[What you have to do]: Restate all the entries exactly as they appear, apart from the pictures.

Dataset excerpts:

◆ ◆ ◆ ◆

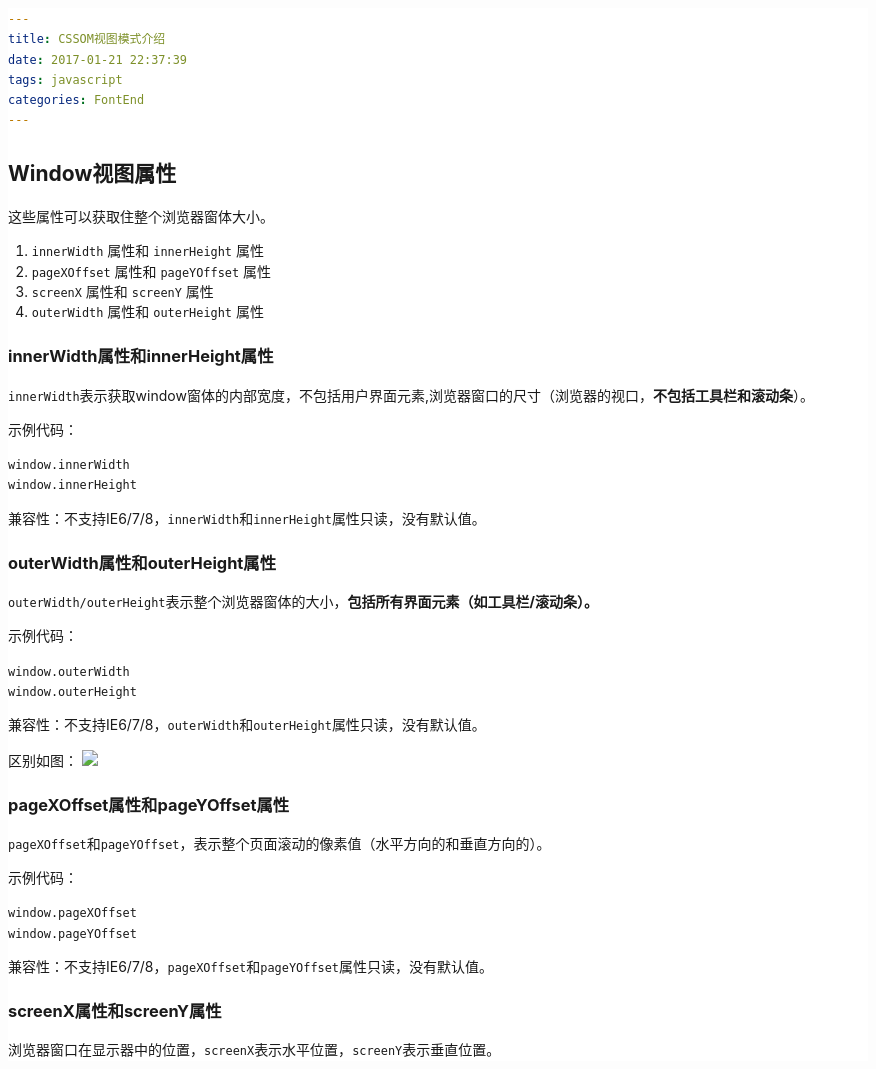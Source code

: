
 ```yaml
---
title: CSSOM视图模式介绍
date: 2017-01-21 22:37:39
tags: javascript
categories: FontEnd
---
```


## Window视图属性
这些属性可以获取住整个浏览器窗体大小。
1. `innerWidth` 属性和 `innerHeight` 属性
2. `pageXOffset` 属性和 `pageYOffset` 属性
3. `screenX` 属性和 `screenY` 属性
4. `outerWidth` 属性和 `outerHeight` 属性

### innerWidth属性和innerHeight属性
`innerWidth`表示获取window窗体的内部宽度，不包括用户界面元素,浏览器窗口的尺寸（浏览器的视口，**不包括工具栏和滚动条**）。

示例代码：
``` bash
window.innerWidth
window.innerHeight
```
兼容性：不支持IE6/7/8，`innerWidth`和`innerHeight`属性只读，没有默认值。

### outerWidth属性和outerHeight属性
`outerWidth/outerHeight`表示整个浏览器窗体的大小，**包括所有界面元素（如工具栏/滚动条）。**

示例代码：
``` bash
window.outerWidth
window.outerHeight
```
兼容性：不支持IE6/7/8，`outerWidth`和`outerHeight`属性只读，没有默认值。

区别如图：
![](http://ojf9z9wko.bkt.clouddn.com/image/FirefoxInnerVsOuterHeight2.png)

### pageXOffset属性和pageYOffset属性
`pageXOffset`和`pageYOffset`，表示整个页面滚动的像素值（水平方向的和垂直方向的）。

示例代码：
``` bash
window.pageXOffset
window.pageYOffset
```
兼容性：不支持IE6/7/8，`pageXOffset`和`pageYOffset`属性只读，没有默认值。

### screenX属性和screenY属性
浏览器窗口在显示器中的位置，`screenX`表示水平位置，`screenY`表示垂直位置。
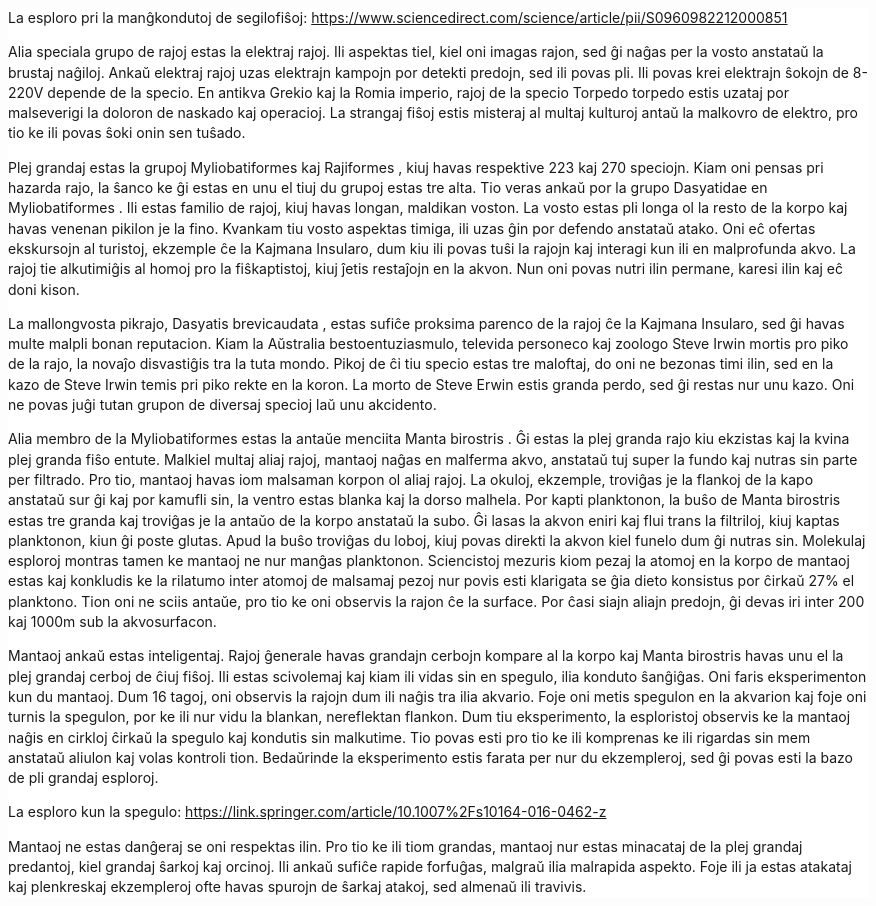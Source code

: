 La esploro pri la manĝkondutoj de segilofiŝoj: https://www.sciencedirect.com/science/article/pii/S0960982212000851

Alia speciala grupo de rajoj estas la elektraj rajoj. Ili aspektas tiel, kiel oni imagas rajon, sed ĝi naĝas per la vosto anstataŭ la brustaj naĝiloj. Ankaŭ elektraj rajoj uzas elektrajn kampojn por detekti predojn, sed ili povas pli. Ili povas krei elektrajn ŝokojn de 8-220V depende de la specio. En antikva Grekio kaj la Romia imperio, rajoj de la specio Torpedo torpedo estis uzataj por malseverigi la doloron de naskado kaj operacioj. La strangaj fiŝoj estis misteraj al multaj kulturoj antaŭ la malkovro de elektro, pro tio ke ili povas ŝoki onin sen tuŝado.

Plej grandaj estas la grupoj Myliobatiformes kaj Rajiformes , kiuj havas respektive 223 kaj 270 speciojn. Kiam oni pensas pri hazarda rajo, la ŝanco ke ĝi estas en unu el tiuj du grupoj estas tre alta. Tio veras ankaŭ por la grupo Dasyatidae en Myliobatiformes . Ili estas familio de rajoj, kiuj havas longan, maldikan voston. La vosto estas pli longa ol la resto de la korpo kaj havas venenan pikilon je la fino. Kvankam tiu vosto aspektas timiga, ili uzas ĝin por defendo anstataŭ atako. Oni eĉ ofertas ekskursojn al turistoj, ekzemple ĉe la Kajmana Insularo, dum kiu ili povas tuŝi la rajojn kaj interagi kun ili en malprofunda akvo. La rajoj tie alkutimiĝis al homoj pro la fiŝkaptistoj, kiuj ĵetis restaĵojn en la akvon. Nun oni povas nutri ilin permane, karesi ilin kaj eĉ doni kison.

La mallongvosta pikrajo, Dasyatis brevicaudata , estas sufiĉe proksima parenco de la rajoj ĉe la Kajmana Insularo, sed ĝi havas multe malpli bonan reputacion. Kiam la Aŭstralia bestoentuziasmulo, televida personeco kaj zoologo Steve Irwin mortis pro piko de la rajo, la novaĵo disvastiĝis tra la tuta mondo. Pikoj de ĉi tiu specio estas tre maloftaj, do oni ne bezonas timi ilin, sed en la kazo de Steve Irwin temis pri piko rekte en la koron. La morto de Steve Erwin estis granda perdo, sed ĝi restas nur unu kazo. Oni ne povas juĝi tutan grupon de diversaj specioj laŭ unu akcidento.

Alia membro de la Myliobatiformes estas la antaŭe menciita Manta birostris . Ĝi estas la plej granda rajo kiu ekzistas kaj la kvina plej granda fiŝo entute. Malkiel multaj aliaj rajoj, mantaoj naĝas en malferma akvo, anstataŭ tuj super la fundo kaj nutras sin parte per filtrado. Pro tio, mantaoj havas iom malsaman korpon ol aliaj rajoj. La okuloj, ekzemple, troviĝas je la flankoj de la kapo anstataŭ sur ĝi kaj por kamufli sin, la ventro estas blanka kaj la dorso malhela. Por kapti planktonon, la buŝo de Manta birostris estas tre granda kaj troviĝas je la antaŭo de la korpo anstataŭ la subo. Ĝi lasas la akvon eniri kaj flui trans la filtriloj, kiuj kaptas planktonon, kiun ĝi poste glutas. Apud la buŝo troviĝas du loboj, kiuj povas direkti la akvon kiel funelo dum ĝi nutras sin. Molekulaj esploroj montras tamen ke mantaoj ne nur manĝas planktonon. Sciencistoj mezuris kiom pezaj la atomoj en la korpo de mantaoj estas kaj konkludis ke la rilatumo inter atomoj de malsamaj pezoj nur povis esti klarigata se ĝia dieto konsistus por ĉirkaŭ 27% el planktono. Tion oni ne sciis antaŭe, pro tio ke oni observis la rajon ĉe la surface. Por ĉasi siajn aliajn predojn, ĝi devas iri inter 200 kaj 1000m sub la akvosurfacon.

Mantaoj ankaŭ estas inteligentaj. Rajoj ĝenerale havas grandajn cerbojn kompare al la korpo kaj Manta birostris havas unu el la plej grandaj cerboj de ĉiuj fiŝoj. Ili estas scivolemaj kaj kiam ili vidas sin en spegulo, ilia konduto ŝanĝiĝas. Oni faris eksperimenton kun du mantaoj. Dum 16 tagoj, oni observis la rajojn dum ili naĝis tra ilia akvario. Foje oni metis spegulon en la akvarion kaj foje oni turnis la spegulon, por ke ili nur vidu la blankan, nereflektan flankon. Dum tiu eksperimento, la esploristoj observis ke la mantaoj naĝis en cirkloj ĉirkaŭ la spegulo kaj kondutis sin malkutime. Tio povas esti pro tio ke ili komprenas ke ili rigardas sin mem anstataŭ aliulon kaj volas kontroli tion. Bedaŭrinde la eksperimento estis farata per nur du ekzempleroj, sed ĝi povas esti la bazo de pli grandaj esploroj.

La esploro kun la spegulo: https://link.springer.com/article/10.1007%2Fs10164-016-0462-z

Mantaoj ne estas danĝeraj se oni respektas ilin. Pro tio ke ili tiom grandas, mantaoj nur estas minacataj de la plej grandaj predantoj, kiel grandaj ŝarkoj kaj orcinoj. Ili ankaŭ sufiĉe rapide forfuĝas, malgraŭ ilia malrapida aspekto. Foje ili ja estas atakataj kaj plenkreskaj ekzempleroj ofte havas spurojn de ŝarkaj atakoj, sed almenaŭ ili travivis.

◆ ◆ ◆ ◆

[Response]:
Source code

:
 ```yaml
---
title: CSSOM视图模式介绍
date: 2017-01-21 22:37:39
tags: javascript
categories: FontEnd
---
```


## Window视图属性
这些属性可以获取住整个浏览器窗体大小。
1. `innerWidth` 属性和 `innerHeight` 属性
2. `pageXOffset` 属性和 `pageYOffset` 属性
3. `screenX` 属性和 `screenY` 属性
4. `outerWidth` 属性和 `outerHeight` 属性

### innerWidth属性和innerHeight属性
`innerWidth`表示获取window窗体的内部宽度，不包括用户界面元素,浏览器窗口的尺寸（浏览器的视口，**不包括工具栏和滚动条**）。

示例代码：
``` bash
window.innerWidth
window.innerHeight
```
兼容性：不支持IE6/7/8，`innerWidth`和`innerHeight`属性只读，没有默认值。

### outerWidth属性和outerHeight属性
`outerWidth/outerHeight`表示整个浏览器窗体的大小，**包括所有界面元素（如工具栏/滚动条）。**

示例代码：
``` bash
window.outerWidth
window.outerHeight
```
兼容性：不支持IE6/7/8，`outerWidth`和`outerHeight`属性只读，没有默认值。

区别如图：
![](http://ojf9z9wko.bkt.clouddn.com/image/FirefoxInnerVsOuterHeight2.png)

### pageXOffset属性和pageYOffset属性
`pageXOffset`和`pageYOffset`，表示整个页面滚动的像素值（水平方向的和垂直方向的）。

示例代码：
``` bash
window.pageXOffset
window.pageYOffset
```
兼容性：不支持IE6/7/8，`pageXOffset`和`pageYOffset`属性只读，没有默认值。

### screenX属性和screenY属性
浏览器窗口在显示器中的位置，`screenX`表示水平位置，`screenY`表示垂直位置。
Source code

: La esploro pri la manĝkondutoj de segilofiŝoj: https://www.sciencedirect.com/science/article/pii/S0960982212000851

Alia speciala grupo de rajoj estas la elektraj rajoj. Ili aspektas tiel, kiel oni imagas rajon, sed ĝi naĝas per la vosto anstataŭ la brustaj naĝiloj. Ankaŭ elektraj rajoj uzas elektrajn kampojn por detekti predojn, sed ili povas pli. Ili povas krei elektrajn ŝokojn de 8-220V depende de la specio. En antikva Grekio kaj la Romia imperio, rajoj de la specio Torpedo torpedo estis uzataj por malseverigi la doloron de naskado kaj operacioj. La strangaj fiŝoj estis misteraj al multaj kulturoj antaŭ la malkovro de elektro, pro tio ke ili povas ŝoki onin sen tuŝado.

Plej grandaj estas la grupoj Myliobatiformes kaj Rajiformes , kiuj havas respektive 223 kaj 270 speciojn. Kiam oni pensas pri hazarda rajo, la ŝanco ke ĝi estas en unu el tiuj du grupoj estas tre alta. Tio veras ankaŭ por la grupo Dasyatidae en Myliobatiformes . Ili estas familio de rajoj, kiuj havas longan, maldikan voston. La vosto estas pli longa ol la resto de la korpo kaj havas venenan pikilon je la fino. Kvankam tiu vosto aspektas timiga, ili uzas ĝin por defendo anstataŭ atako. Oni eĉ ofertas ekskursojn al turistoj, ekzemple ĉe la Kajmana Insularo, dum kiu ili povas tuŝi la rajojn kaj interagi kun ili en malprofunda akvo. La rajoj tie alkutimiĝis al homoj pro la fiŝkaptistoj, kiuj ĵetis restaĵojn en la akvon. Nun oni povas nutri ilin permane, karesi ilin kaj eĉ doni kison.

La mallongvosta pikrajo, Dasyatis brevicaudata , estas sufiĉe proksima parenco de la rajoj ĉe la Kajmana Insularo, sed ĝi havas multe malpli bonan reputacion. Kiam la Aŭstralia bestoentuziasmulo, televida personeco kaj zoologo Steve Irwin mortis pro piko de la rajo, la novaĵo disvastiĝis tra la tuta mondo. Pikoj de ĉi tiu specio estas tre maloftaj, do oni ne bezonas timi ilin, sed en la kazo de Steve Irwin temis pri piko rekte en la koron. La morto de Steve Erwin estis granda perdo, sed ĝi restas nur unu kazo. Oni ne povas juĝi tutan grupon de diversaj specioj laŭ unu akcidento.

Alia membro de la Myliobatiformes estas la antaŭe menciita Manta birostris . Ĝi estas la plej granda rajo kiu ekzistas kaj la kvina plej granda fiŝo entute. Malkiel multaj aliaj rajoj, mantaoj naĝas en malferma akvo, anstataŭ tuj super la fundo kaj nutras sin parte per filtrado. Pro tio, mantaoj havas iom malsaman korpon ol aliaj rajoj. La okuloj, ekzemple, troviĝas je la flankoj de la kapo anstataŭ sur ĝi kaj por kamufli sin, la ventro estas blanka kaj la dorso malhela. Por kapti planktonon, la buŝo de Manta birostris estas tre granda kaj troviĝas je la antaŭo de la korpo anstataŭ la subo. Ĝi lasas la akvon eniri kaj flui trans la filtriloj, kiuj kaptas planktonon, kiun ĝi poste glutas. Apud la buŝo troviĝas du loboj, kiuj povas direkti la akvon kiel funelo dum ĝi nutras sin. Molekulaj esploroj montras tamen ke mantaoj ne nur manĝas planktonon. Sciencistoj mezuris kiom pezaj la atomoj en la korpo de mantaoj estas kaj konkludis ke la rilatumo inter atomoj de malsamaj pezoj nur povis esti klarigata se ĝia dieto konsistus por ĉirkaŭ 27% el planktono. Tion oni ne sciis antaŭe, pro tio ke oni observis la rajon ĉe la surface. Por ĉasi siajn aliajn predojn, ĝi devas iri inter 200 kaj 1000m sub la akvosurfacon.

Mantaoj ankaŭ estas inteligentaj. Rajoj ĝenerale havas grandajn cerbojn kompare al la korpo kaj Manta birostris havas unu el la plej grandaj cerboj de ĉiuj fiŝoj. Ili estas scivolemaj kaj kiam ili vidas sin en spegulo, ilia konduto ŝanĝiĝas. Oni faris eksperimenton kun du mantaoj. Dum 16 tagoj, oni observis la rajojn dum ili naĝis tra ilia akvario. Foje oni metis spegulon en la akvarion kaj foje oni turnis la spegulon, por ke ili nur vidu la blankan, nereflektan flankon. Dum tiu eksperimento, la esploristoj observis ke la mantaoj naĝis en cirkloj ĉirkaŭ la spegulo kaj kondutis sin malkutime. Tio povas esti pro tio ke ili komprenas ke ili rigardas sin mem anstataŭ aliulon kaj volas kontroli tion. Bedaŭrinde la eksperimento estis farata per nur du ekzempleroj, sed ĝi povas esti la bazo de pli grandaj esploroj.

La esploro kun la spegulo: https://link.springer.com/article/10.1007%2Fs10164-016-0462-z

Mantaoj ne estas danĝeraj se oni respektas ilin. Pro tio ke ili tiom grandas, mantaoj nur estas minacataj de la plej grandaj predantoj, kiel grandaj ŝarkoj kaj orcinoj. Ili ankaŭ sufiĉe rapide forfuĝas, malgraŭ ilia malrapida aspekto. Foje ili ja estas atakataj kaj plenkreskaj ekzempleroj ofte havas spurojn de ŝarkaj atakoj, sed almenaŭ ili travivis.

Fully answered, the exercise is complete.